Required action: Only one stretch of the listing below is wanted. Begin at the line that has "虽然没什么欲望，但昴对醒来的", stop after the line that has "面对雷姆慎重的询问，昴寻求决定方针所需的信息。", and repeat every line in between exactly.

-=-=-=-=-

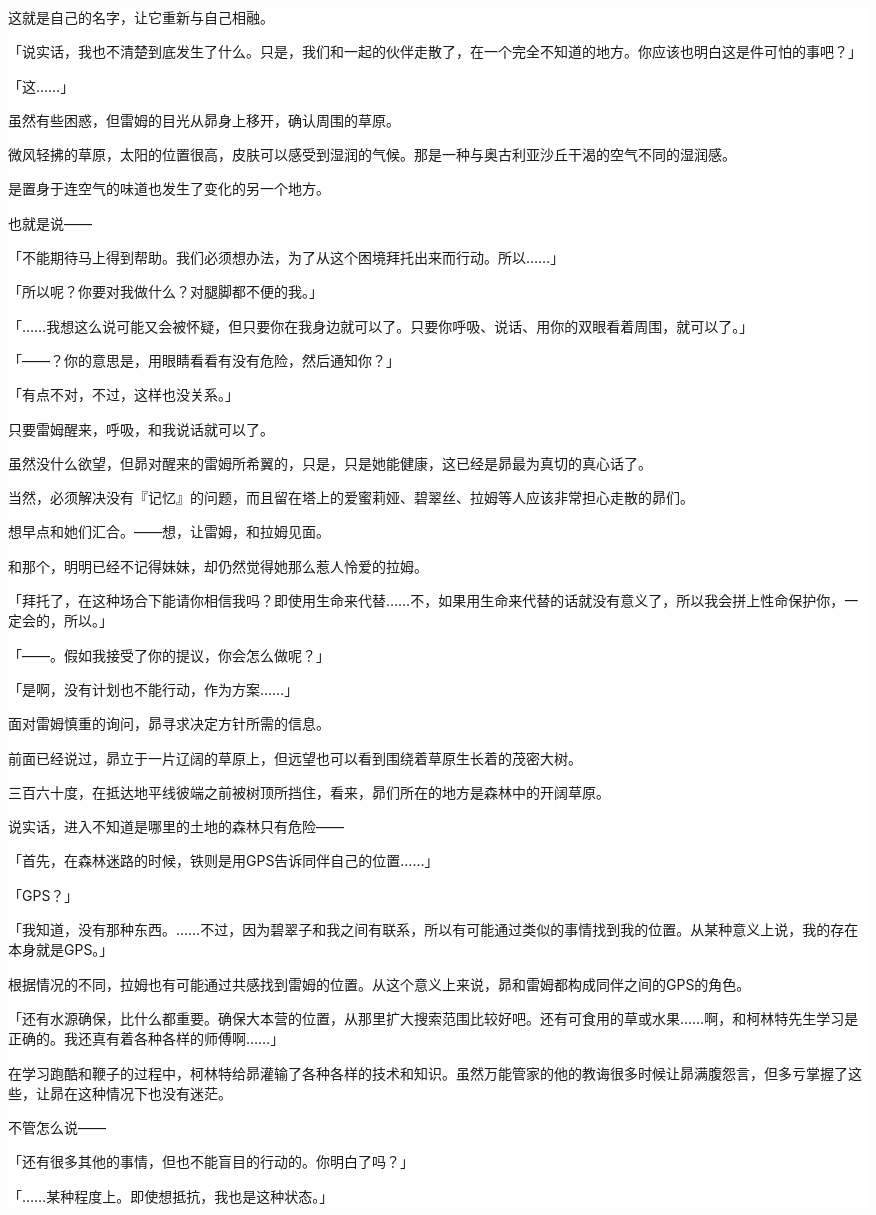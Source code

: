 这就是自己的名字，让它重新与自己相融。

「说实话，我也不清楚到底发生了什么。只是，我们和一起的伙伴走散了，在一个完全不知道的地方。你应该也明白这是件可怕的事吧？」

「这……」

虽然有些困惑，但雷姆的目光从昴身上移开，确认周围的草原。

微风轻拂的草原，太阳的位置很高，皮肤可以感受到湿润的气候。那是一种与奥古利亚沙丘干渴的空气不同的湿润感。

是置身于连空气的味道也发生了变化的另一个地方。

也就是说——

「不能期待马上得到帮助。我们必须想办法，为了从这个困境拜托出来而行动。所以……」

「所以呢？你要对我做什么？对腿脚都不便的我。」

「……我想这么说可能又会被怀疑，但只要你在我身边就可以了。只要你呼吸、说话、用你的双眼看着周围，就可以了。」

「——？你的意思是，用眼睛看看有没有危险，然后通知你？」

「有点不对，不过，这样也没关系。」

只要雷姆醒来，呼吸，和我说话就可以了。

虽然没什么欲望，但昴对醒来的雷姆所希翼的，只是，只是她能健康，这已经是昴最为真切的真心话了。

当然，必须解决没有『记忆』的问题，而且留在塔上的爱蜜莉娅、碧翠丝、拉姆等人应该非常担心走散的昴们。

想早点和她们汇合。——想，让雷姆，和拉姆见面。

和那个，明明已经不记得妹妹，却仍然觉得她那么惹人怜爱的拉姆。

「拜托了，在这种场合下能请你相信我吗？即使用生命来代替……不，如果用生命来代替的话就没有意义了，所以我会拼上性命保护你，一定会的，所以。」

「——。假如我接受了你的提议，你会怎么做呢？」

「是啊，没有计划也不能行动，作为方案……」

面对雷姆慎重的询问，昴寻求决定方针所需的信息。

前面已经说过，昴立于一片辽阔的草原上，但远望也可以看到围绕着草原生长着的茂密大树。

三百六十度，在抵达地平线彼端之前被树顶所挡住，看来，昴们所在的地方是森林中的开阔草原。

说实话，进入不知道是哪里的土地的森林只有危险——

「首先，在森林迷路的时候，铁则是用GPS告诉同伴自己的位置……」

「GPS？」

「我知道，没有那种东西。……不过，因为碧翠子和我之间有联系，所以有可能通过类似的事情找到我的位置。从某种意义上说，我的存在本身就是GPS。」

根据情况的不同，拉姆也有可能通过共感找到雷姆的位置。从这个意义上来说，昴和雷姆都构成同伴之间的GPS的角色。

「还有水源确保，比什么都重要。确保大本营的位置，从那里扩大搜索范围比较好吧。还有可食用的草或水果……啊，和柯林特先生学习是正确的。我还真有着各种各样的师傅啊……」

在学习跑酷和鞭子的过程中，柯林特给昴灌输了各种各样的技术和知识。虽然万能管家的他的教诲很多时候让昴满腹怨言，但多亏掌握了这些，让昴在这种情况下也没有迷茫。

不管怎么说——

「还有很多其他的事情，但也不能盲目的行动的。你明白了吗？」

「……某种程度上。即使想抵抗，我也是这种状态。」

-=-=-=-=-

Expected answer:
虽然没什么欲望，但昴对醒来的雷姆所希翼的，只是，只是她能健康，这已经是昴最为真切的真心话了。

当然，必须解决没有『记忆』的问题，而且留在塔上的爱蜜莉娅、碧翠丝、拉姆等人应该非常担心走散的昴们。

想早点和她们汇合。——想，让雷姆，和拉姆见面。

和那个，明明已经不记得妹妹，却仍然觉得她那么惹人怜爱的拉姆。

「拜托了，在这种场合下能请你相信我吗？即使用生命来代替……不，如果用生命来代替的话就没有意义了，所以我会拼上性命保护你，一定会的，所以。」

「——。假如我接受了你的提议，你会怎么做呢？」

「是啊，没有计划也不能行动，作为方案……」

面对雷姆慎重的询问，昴寻求决定方针所需的信息。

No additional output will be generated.